Given an undirected graph, find a minimum vertex cover. Crazy, right?

Let $M$ be the size of maximum matching, and $C$ be the size of minimum vertex cover. If minimum vertex cover is smol, which means $C \le M + 1$, then find it.

입력

The first line of input contains two integers $n$ and $m$ ($1 \le n \le 500$, $0 \le m \le \frac{n(n-1)}{2}$) --- the number of vertices and edges in the graph.

Next $m$ lines describe edges of the graph, each of them contains two integers $u$ and $v$ ($1 \le u < v \le n$) --- vertices connected by an edge. Vertices are numbered from $1$ to $n$.

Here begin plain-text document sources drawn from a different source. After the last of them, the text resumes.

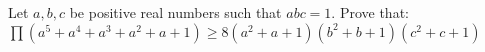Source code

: Let $a,b,c$ be positive real numbers such that $abc = 1$. Prove that:$\displaystyle\prod(a^5+a^4+a^3+a^2+a+1)\geq 8(a^2+a+1)(b^2+b+1)(c^2+c+1)$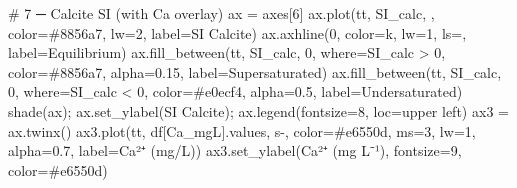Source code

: \documentclass[
  letterpaper,
  DIV=11,
  numbers=noendperiod]{scrartcl}
\newenvironment{Shaded}{\begin{snugshade}}{\end{snugshade}}
\newcommand{\CommentTok}[1]{\textcolor[rgb]{0.37,0.37,0.37}{#1}}
\newcommand{\DecValTok}[1]{\textcolor[rgb]{0.68,0.00,0.00}{#1}}
\newcommand{\FloatTok}[1]{\textcolor[rgb]{0.68,0.00,0.00}{#1}}
\newcommand{\NormalTok}[1]{\textcolor[rgb]{0.00,0.23,0.31}{#1}}
\newcommand{\OperatorTok}[1]{\textcolor[rgb]{0.37,0.37,0.37}{#1}}
\newcommand{\StringTok}[1]{\textcolor[rgb]{0.13,0.47,0.30}{#1}}
\begin{document}
\begin{Shaded}
\begin{Highlighting}[]
\CommentTok{\# 7 ─ Calcite SI  (with Ca overlay)}
\NormalTok{ax }\OperatorTok{=}\NormalTok{ axes[}\DecValTok{6}\NormalTok{]}
\NormalTok{ax.plot(tt, SI\_calc, }\StringTok{\textquotesingle{}{-}\textquotesingle{}}\NormalTok{, color}\OperatorTok{=}\StringTok{\textquotesingle{}\#8856a7\textquotesingle{}}\NormalTok{, lw}\OperatorTok{=}\DecValTok{2}\NormalTok{, label}\OperatorTok{=}\StringTok{\textquotesingle{}SI Calcite\textquotesingle{}}\NormalTok{)}
\NormalTok{ax.axhline(}\DecValTok{0}\NormalTok{, color}\OperatorTok{=}\StringTok{\textquotesingle{}k\textquotesingle{}}\NormalTok{, lw}\OperatorTok{=}\DecValTok{1}\NormalTok{, ls}\OperatorTok{=}\StringTok{\textquotesingle{}{-}{-}\textquotesingle{}}\NormalTok{, label}\OperatorTok{=}\StringTok{\textquotesingle{}Equilibrium\textquotesingle{}}\NormalTok{)}
\NormalTok{ax.fill\_between(tt, SI\_calc, }\DecValTok{0}\NormalTok{, where}\OperatorTok{=}\NormalTok{SI\_calc }\OperatorTok{\textgreater{}} \DecValTok{0}\NormalTok{,}
\NormalTok{                color}\OperatorTok{=}\StringTok{\textquotesingle{}\#8856a7\textquotesingle{}}\NormalTok{, alpha}\OperatorTok{=}\FloatTok{0.15}\NormalTok{, label}\OperatorTok{=}\StringTok{\textquotesingle{}Supersaturated\textquotesingle{}}\NormalTok{)}
\NormalTok{ax.fill\_between(tt, SI\_calc, }\DecValTok{0}\NormalTok{, where}\OperatorTok{=}\NormalTok{SI\_calc }\OperatorTok{\textless{}} \DecValTok{0}\NormalTok{,}
\NormalTok{                color}\OperatorTok{=}\StringTok{\textquotesingle{}\#e0ecf4\textquotesingle{}}\NormalTok{, alpha}\OperatorTok{=}\FloatTok{0.5}\NormalTok{, label}\OperatorTok{=}\StringTok{\textquotesingle{}Undersaturated\textquotesingle{}}\NormalTok{)}
\NormalTok{shade(ax)}\OperatorTok{;}\NormalTok{ ax.set\_ylabel(}\StringTok{\textquotesingle{}SI Calcite\textquotesingle{}}\NormalTok{)}\OperatorTok{;}\NormalTok{ ax.legend(fontsize}\OperatorTok{=}\DecValTok{8}\NormalTok{, loc}\OperatorTok{=}\StringTok{\textquotesingle{}upper left\textquotesingle{}}\NormalTok{)}
\NormalTok{ax3 }\OperatorTok{=}\NormalTok{ ax.twinx()}
\NormalTok{ax3.plot(tt, df[}\StringTok{\textquotesingle{}Ca\_mgL\textquotesingle{}}\NormalTok{].values, }\StringTok{\textquotesingle{}s{-}\textquotesingle{}}\NormalTok{, color}\OperatorTok{=}\StringTok{\textquotesingle{}\#e6550d\textquotesingle{}}\NormalTok{, ms}\OperatorTok{=}\DecValTok{3}\NormalTok{, lw}\OperatorTok{=}\DecValTok{1}\NormalTok{,}
\NormalTok{         alpha}\OperatorTok{=}\FloatTok{0.7}\NormalTok{, label}\OperatorTok{=}\StringTok{\textquotesingle{}Ca²⁺ (mg/L)\textquotesingle{}}\NormalTok{)}
\NormalTok{ax3.set\_ylabel(}\StringTok{\textquotesingle{}Ca²⁺ (mg L⁻¹)\textquotesingle{}}\NormalTok{, fontsize}\OperatorTok{=}\DecValTok{9}\NormalTok{, color}\OperatorTok{=}\StringTok{\textquotesingle{}\#e6550d\textquotesingle{}}\NormalTok{)}

\end{Highlighting}
\end{Shaded}
\end{document}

It is guaranteed that the graph doesn't contain multiple edges.

출력

If minimum vertex cover is smol, then print its size $C$ on the first line, and then $C$ different space-separated vertices that form a vertex cover. Otherwise print "not smol" on a single line (without quotes).

If there are several possible smol minimum vertex covers, print any one of them.

예제 입력 1

5 5
1 2
2 3
3 4
4 5
1 5

예제 출력 1

3
2 3 5

예제 입력 2

5 10
1 2
1 3
1 4
1 5
2 3
2 4
2 5
3 4
3 5
4 5

예제 출력 2

not smol

예제 입력 3

3 0

예제 출력 3

0

힌트

Vertex cover is a set of vertices such that for each edge at least one of the endpoints belongs to the set.

Matching is a set of edges such that no two edges from it have common endpoint.

Note that a minimum vertex cover would not be accepted as a correct answer if it is not smol.